A Kurdish Sinjar offensive is underway as Iraqi Kurdish forces have launched a huge attack against ISIS in Sinjar to get the city back. The Kurdish Regional Security Council announced Thursday that several thousand Peshmerga fighters were heading there to try to cut off one of the ISIS militants’ important supply lines, and that several thousand Yazidi fighters have joined them.
Sinjar very significant target for Kurdish Sinjar offensive
The town of Sinjar is a very significant target due to the fact the city is part of the disputed territories that both the central government and the semi-autonomous Iraqi Kurdistan region have claimed.
ISIS captured the city last summer, which is about an hour away from Erbil, the Kurdish capital.
Sinjar is located on the southern face of Mount Sinjar, a place where a humanitarian crisis occurred in August 2014 and thousands of ethnic Yazidis escaped into the mountains to get away from ISIS. Their plight of being stuck on the mountain is why the U.S. started humanitarian aid and began air strikes against ISIS.
Kurds retake part of key highway during fighting
Local Al Jazeera News reported that U.S.-led coalition planes had bombed ISIS targets Wednesday night before the Kurdish Sinjar offensive started, which they are calling Operation Free Sinjar. The Peshmerga soldiers are said to control about 20 percent of Sinjar now, and the AP reporters put out that there was a small group of U.S.
forces on a hill confirming air strikes. These were done to support the ground fighting, and 24 air strikes are reported to have hit nine ISIS strategic units, as well as their staging areas, and to have destroyed 27 fighting locations and some weapons and bunkers. These are part of over 250 strikes that happened over the past month in northern Iraq.

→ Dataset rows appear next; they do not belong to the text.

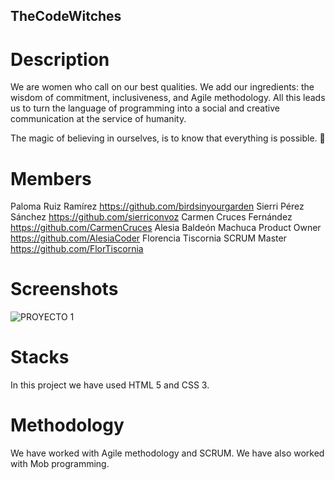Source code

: ## TheCodeWitches

# Description

We are women who call on our best qualities. We add our ingredients: the wisdom of commitment, inclusiveness,
and Agile methodology. All this leads us to turn the language of programming into a social and creative communication at the service of humanity. 

The magic of believing in ourselves, is to know that everything is possible. 💜

# Members

Paloma Ruiz Ramírez
https://github.com/birdsinyourgarden
Sierri Pérez Sánchez
https://github.com/sierriconvoz
Carmen Cruces Fernández
https://github.com/CarmenCruces
Alesia Baldeón Machuca Product Owner
https://github.com/AlesiaCoder
Florencia Tiscornia SCRUM Master
https://github.com/FlorTiscornia

# Screenshots
![PROYECTO 1](https://user-images.githubusercontent.com/108950985/198567562-1daaa04b-9277-452f-b47e-3f29dd8eb7f4.jpg)

# Stacks

In this project we have used HTML 5 and CSS 3.

# Methodology

We have worked with Agile methodology and SCRUM. We have also worked with Mob programming.


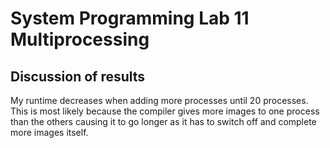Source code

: # System Programming Lab 11 Multiprocessing

## Discussion of results
My runtime decreases when adding more processes until 20 processes. This is most likely because the compiler gives more images to one process than the others causing it to go longer as it has to switch off and complete more images itself.
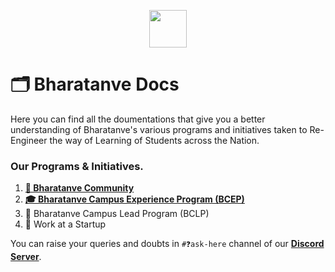 <p align="center"><img src="https://user-images.githubusercontent.com/95045411/230392095-26cebf44-00d2-43c4-9216-33db65b29554.png" height="60px"></p>

# 🗂️ Bharatanve Docs

Here you can find all the doumentations that give you a better understanding of Bharatanve's various programs and initiatives taken to Re-Engineer the way of Learning of Students across the Nation.

### Our Programs & Initiatives. 
  
  1. [**🤝 Bharatanve Community**](https://discord.com/invite/xdvK5YEKTk)
  2. [**🎓 Bharatanve Campus Experience Program (BCEP)**](https://github.com/bharatanve/education/blob/main/BCEP.md)
  3. 🙌 Bharatanve Campus Lead Program (BCLP)
  4. 💼 Work at a Startup  
  
  You can raise your queries and doubts in `#❓ask-here` channel of our [**Discord Server**](https://discord.com/invite/xdvK5YEKTk).

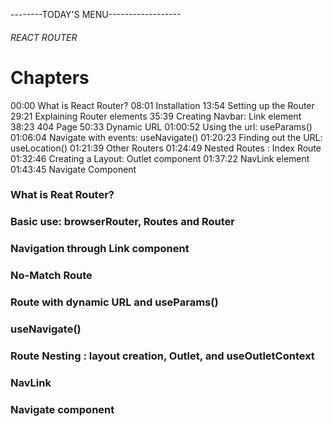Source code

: --------TODAY'S MENU------------------

###### REACT ROUTER

# Chapters

00:00 What is React Router?
08:01 Installation
13:54 Setting up the Router
29:21 Explaining Router elements
35:39 Creating Navbar: Link element
38:23 404 Page
50:33 Dynamic URL
01:00:52 Using the url: useParams()
01:06:04 Navigate with events: useNavigate()
01:20:23 Finding out the URL: useLocation()
01:21:39 Other Routers
01:24:49 Nested Routes : Index Route
01:32:46 Creating a Layout: Outlet component
01:37:22 NavLink element
01:43:45 Navigate Component

### What is Reat Router?

### Basic use: browserRouter, Routes and Router

### Navigation through Link component

### No-Match Route

### Route with dynamic URL and useParams()

### useNavigate()

### Route Nesting : layout creation, Outlet, and useOutletContext

### NavLink

### Navigate component
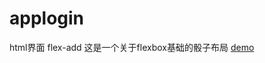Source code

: # applogin
html界面
 flex-add
这是一个关于flexbox基础的骰子布局
 [demo](https://pengxiang1998.github.io/applogin/jQuery/index.html)
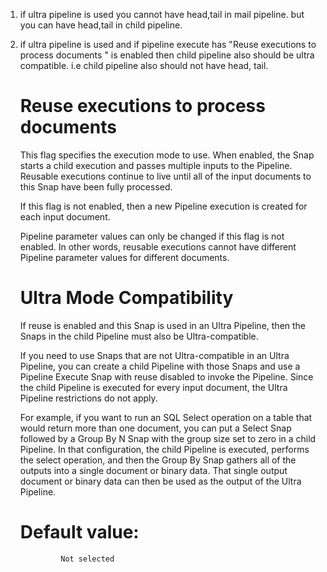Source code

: 1) if ultra pipeline is used you cannot have head,tail in mail pipeline.
    but you can have head,tail in child pipeline.
2) if ultra pipeline is used and if pipeline execute has "Reuse executions to process documents	" is enabled then
      child pipeline also should be ultra compatible. i.e child pipeline also
      should not have head, tail.
      
      
    Reuse executions to process documents	
    ======================================

    This flag specifies the execution mode to use. When enabled, the Snap starts a child execution and passes multiple inputs to the Pipeline.
    Reusable executions continue to live until all of the input documents to this Snap have been fully processed.

    If this flag is not enabled, then a new Pipeline execution is created for each input document.  



    Pipeline parameter values can only be changed if this flag is not enabled. In other words, reusable executions cannot have different 
    Pipeline parameter values for different documents.

    Ultra Mode Compatibility
    =========================

    If reuse is enabled and this Snap is used in an Ultra Pipeline, then the Snaps in the child Pipeline must also be Ultra-compatible.

    If you need to use Snaps that are not Ultra-compatible in an Ultra Pipeline, you can create a child Pipeline with those Snaps and use a 
    Pipeline Execute Snap with reuse disabled to invoke the Pipeline. Since the child Pipeline is executed for every input document, the Ultra Pipeline 
    restrictions do not apply. 

    For example, if you want to run an SQL Select operation on a table that would return more than one document, you can put a
    Select Snap followed by a Group By N Snap with the group size set to zero in a child Pipeline. In that configuration, the child Pipeline is executed, 
    performs the select operation, and then the Group By Snap gathers all of the outputs into a single document or binary data. 
    That single output document or binary data can then be used as the output of the Ultra Pipeline.

    Default value: 
    =============
                Not selected


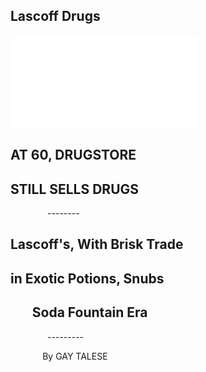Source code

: Lascoff Drugs
--- 
![Image of NY Times Article](../images/110085146.pdf)

**AT 60, DRUGSTORE**
---
**STILL SELLS DRUGS**
--- 
&nbsp;&nbsp;&nbsp;&nbsp;&nbsp;&nbsp;&nbsp;&nbsp;&nbsp;&nbsp;&nbsp;&nbsp;&nbsp;&nbsp; --------

Lascoff's, With Brisk Trade
---
in Exotic Potions, Snubs
---
&nbsp;&nbsp;&nbsp;&nbsp;&nbsp;&nbsp; Soda Fountain Era
---
&nbsp;&nbsp;&nbsp;&nbsp;&nbsp;&nbsp;&nbsp;&nbsp;&nbsp;&nbsp;&nbsp;&nbsp;&nbsp;&nbsp; ---------

&nbsp;&nbsp;&nbsp;&nbsp;&nbsp;&nbsp;&nbsp;&nbsp;&nbsp;&nbsp;&nbsp;&nbsp; By GAY TALESE
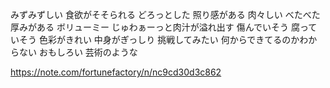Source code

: みずみずしい
食欲がそそられる
どろっとした
照り感がある
肉々しい
べたべた
厚みがある
ボリューミー
じゅわぁーっと肉汁が溢れ出す
傷んでいそう
腐っていそう
色彩がきれい
中身がぎっしり
挑戦してみたい
何からできてるのかわからない
おもしろい
芸術のような

https://note.com/fortunefactory/n/nc9cd30d3c862
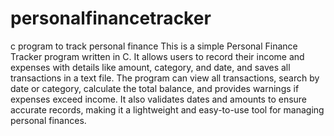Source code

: # personalfinancetracker
c program to track personal finance
This is a simple Personal Finance Tracker program written in C. It allows users to record their income and expenses with details like amount, category, and date, and saves all transactions in a text file. The program can view all transactions, search by date or category, calculate the total balance, and provides warnings if expenses exceed income. It also validates dates and amounts to ensure accurate records, making it a lightweight and easy-to-use tool for managing personal finances.
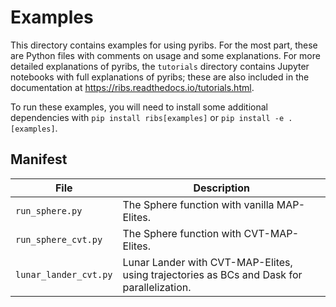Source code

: # Examples

This directory contains examples for using pyribs. For the most part, these are
Python files with comments on usage and some explanations. For more detailed
explanations of pyribs, the `tutorials` directory contains Jupyter notebooks
with full explanations of pyribs; these are also included in the documentation
at <https://ribs.readthedocs.io/tutorials.html>.

To run these examples, you will need to install some additional dependencies
with `pip install ribs[examples]` or `pip install -e .[examples]`.

## Manifest

| File                  | Description                                                                               |
| --------------------- | ----------------------------------------------------------------------------------------- |
| `run_sphere.py`       | The Sphere function with vanilla MAP-Elites.                                              |
| `run_sphere_cvt.py`   | The Sphere function with CVT-MAP-Elites.                                                  |
| `lunar_lander_cvt.py` | Lunar Lander with CVT-MAP-Elites, using trajectories as BCs and Dask for parallelization. |
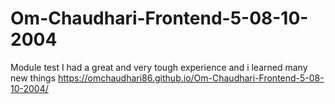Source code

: # Om-Chaudhari-Frontend-5-08-10-2004
Module test
I had a great and very tough experience and i learned many new things
 https://omchaudhari86.github.io/Om-Chaudhari-Frontend-5-08-10-2004/
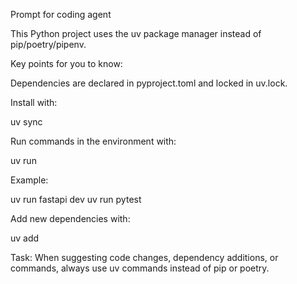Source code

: Prompt for coding agent

This Python project uses the uv package manager instead of pip/poetry/pipenv.

Key points for you to know:

Dependencies are declared in pyproject.toml and locked in uv.lock.

Install with:

uv sync


Run commands in the environment with:

uv run <command>


Example:

uv run fastapi dev
uv run pytest


Add new dependencies with:

uv add <package>


Task:
When suggesting code changes, dependency additions, or commands, always use uv commands instead of pip or poetry.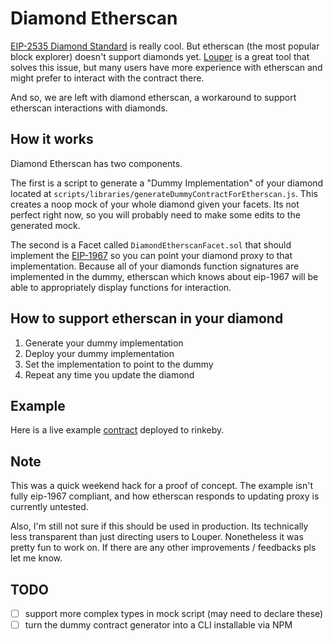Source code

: # Diamond Etherscan

[EIP-2535 Diamond Standard](https://github.com/ethereum/EIPs/issues/2535) is really cool. But etherscan (the most popular block explorer) doesn't support diamonds yet. [Louper](https://louper.dev) is a great tool that solves this issue, but many users have more experience with etherscan and might prefer to interact with the contract there.

And so, we are left with diamond etherscan, a workaround to support etherscan interactions with diamonds.

## How it works

Diamond Etherscan has two components.

The first is a script to generate a "Dummy Implementation" of your diamond located at `scripts/libraries/generateDummyContractForEtherscan.js`. This creates a noop mock of your whole diamond given your facets. Its not perfect right now, so you will probably need to make some edits to the generated mock.

The second is a Facet called `DiamondEtherscanFacet.sol` that should implement the [EIP-1967](https://eips.ethereum.org/EIPS/eip-1967) so you can point your diamond proxy to that implementation. Because all of your diamonds function signatures are implemented in the dummy, etherscan which knows about eip-1967 will be able to appropriately display functions for interaction.

## How to support etherscan in your diamond

1. Generate your dummy implementation
2. Deploy your dummy implementation
3. Set the implementation to point to the dummy
4. Repeat any time you update the diamond

## Example

Here is a live example [contract](https://rinkeby.etherscan.io/address/0xc173ae57b7479b95EA9EF0B1A3C70a61e84d0F30) deployed to rinkeby.

## Note

This was a quick weekend hack for a proof of concept. The example isn't fully eip-1967 compliant, and how etherscan responds to updating proxy is currently untested.

Also, I'm still not sure if this should be used in production. Its technically less transparent than just directing users to Louper. Nonetheless it was pretty fun to work on. If there are any other improvements / feedbacks pls let me know.

## TODO

- [ ] support more complex types in mock script (may need to declare these)
- [ ] turn the dummy contract generator into a CLI installable via NPM
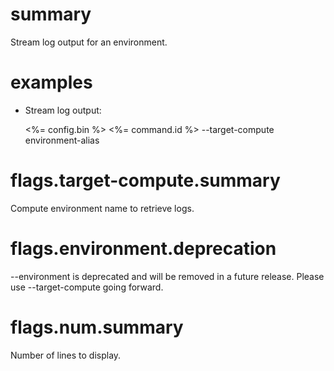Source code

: # summary

Stream log output for an environment.

# examples

- Stream log output:

  <%= config.bin %> <%= command.id %> --target-compute environment-alias

# flags.target-compute.summary

Compute environment name to retrieve logs.

# flags.environment.deprecation

--environment is deprecated and will be removed in a future release. Please use --target-compute going forward.

# flags.num.summary

Number of lines to display.
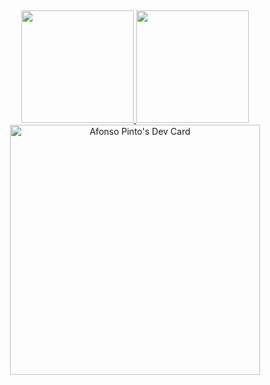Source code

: ##
<div align="center">
  <a href="https://github.com/afonsopint0">
  <img height="180em" src="https://github-readme-stats.vercel.app/api?username=afonsopint0&show_icons=true&theme=tokyonight&include_all_commits=true&count_private=true"/>
  <img height="180em" src="https://github-readme-stats.vercel.app/api/top-langs/?username=afonsopint0&layout=compact&langs_count=7&theme=tokyonight"/>
</div>

<div align="center">
  <a href="https://app.daily.dev/afonsopint0"><img src="https://api.daily.dev/devcards/ae2b268d35724d888e19d90ea384eed8.png?r=giy" width="400" alt="Afonso Pinto's Dev Card"/></a>
</div>
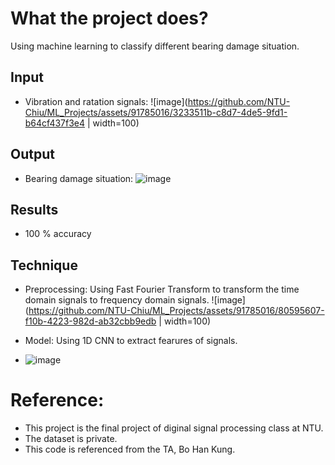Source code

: # What the project does?
Using machine learning to classify different bearing damage situation.
## Input
* Vibration and ratation signals:
  ![image](https://github.com/NTU-Chiu/ML_Projects/assets/91785016/3233511b-c8d7-4de5-9fd1-b64cf437f3e4 | width=100)

## Output
* Bearing damage situation:
  ![image](https://github.com/NTU-Chiu/ML_Projects/assets/91785016/b50ab5ea-1e15-41ed-9037-cb3258267bda)

## Results
* 100 % accuracy
## Technique
* Preprocessing:
  Using Fast Fourier Transform to transform the time domain signals to frequency domain signals.
  ![image](https://github.com/NTU-Chiu/ML_Projects/assets/91785016/80595607-f10b-4223-982d-ab32cbb9edb | width=100)

* Model:
  Using 1D CNN to extract fearures of signals.
* ![image](https://github.com/NTU-Chiu/ML_Projects/assets/91785016/a4da5184-2b65-489c-a277-58e3632a534b)

# Reference:
* This project is the final project of diginal signal processing class at NTU.
* The dataset is private.
* This code is referenced from the TA, Bo Han Kung.


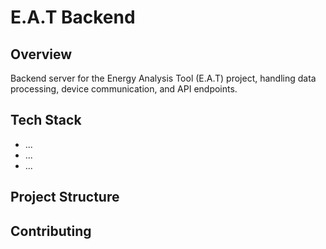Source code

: # E.A.T Backend

## Overview
Backend server for the Energy Analysis Tool (E.A.T) project, handling data processing, device communication, and API endpoints.

## Tech Stack
- ...
- ...
- ...

## Project Structure

## Contributing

The Kurdish Regional Security Council says the Peshmerga fighters have captured Highway 47, which is a strategic road near Sinjar and part of a. supply route that runs between Mosul and ISIS’ de facto capital city of Raqqa in Syria
The Kurdish Sinjar offensive is said to have successfully taken part of the key highway from ISIS in northwestern Iraq, as the over 7,500 Kurdish fighters were able to complete part of their mission to get back Sinjar.
Iraqi state television has also reported that the Kurdish fighters have managed to reach the mayor's office in the center of the city.
The main objective of the Kurdish Sinjar offensive is to get control of the strategic supply routes of ISIS, and then institute a major buffer zone so as to protect the town and its residents from incoming weaponry.